I thought about how much you would love to be the one rocking your baby to sleep when they won’t nap. I thought about how you would give anything to be the one to answer your baby’s cries during the day. I thought about you having to leave your baby with someone else every morning, desperately wishing you didn’t have to.
I thought about you, the working mom who wishes she could be home.
We were sitting on the floor playing as we do every afternoon. I watched my son as his imagination ran wild. I sat there with tears in my eyes as he grasped new things and I was amazed. I couldn’t believe how smart he is. I couldn’t believe how incredible his imagination was.
Then, I thought of you.
I thought about how much you would love to see your child discover the world around them. I thought about how every text message you get from the sitter makes you break inside wishing you were there seeing it first-hand.
I thought about you, the working mom who wishes she could be home.
She giggles and laughs as she explores the world around her. She never goes far though, she turns around and crawls back to me every so often. When she gets to me, she lays her head on me and grabs my leg. I hold her close, kiss her face, she smiles at me with her big blue eyes, and then goes back to playing. Five minutes later, she does it all over again. She makes sure I am still there, and lets me know she doesn’t want me to go far.
Then, I thought of you.
I thought about how much you wish you could pick your baby up and squeeze them whenever you wanted. I thought about how you would give anything to kiss your babies cheeks and see them smile up at you all day long. I thought about how hard it is for you to leave them every morning when they want you to stay.
I thought about you, the working mom who wishes she could be home.
This staying home with my babies’ thing, it’s hard, but never once do I want to forget how big of a blessing it is. We make a lot of sacrifices for this to be possible, but every one of them is worth it. Although I would much prefer my nap time solitude, I couldn’t be more thankful for the opportunity to pick my crying baby up out of her crib. I don’t ever want to take this for granted.
Dear working mom, the one who wishes she could be home, whatever reason it is that keeps you from staying home I know it isn’t easy. I am proud of you for doing what you have to do to take care of your family. I am proud of you for pursuing the dream that you want, outside of being mom.
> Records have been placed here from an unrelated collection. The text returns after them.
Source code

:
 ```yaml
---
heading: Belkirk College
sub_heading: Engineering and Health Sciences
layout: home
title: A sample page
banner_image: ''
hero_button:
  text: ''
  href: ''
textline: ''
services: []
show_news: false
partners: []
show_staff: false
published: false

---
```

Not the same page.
I am sorry for those of us that complain about how hard it can be staying home, when sometimes you wish you could be at home too. Thank you for reminding me to be grateful despite how hard it can be. Thank you for reminding me to not take for granted those extra snuggles, the meltdowns, the nap fighting, and the just one more times. I know you would give anything to be home for those moments. So, today I thought of you, the mom who wishes she could be home. I’ll try to be a little more grateful today.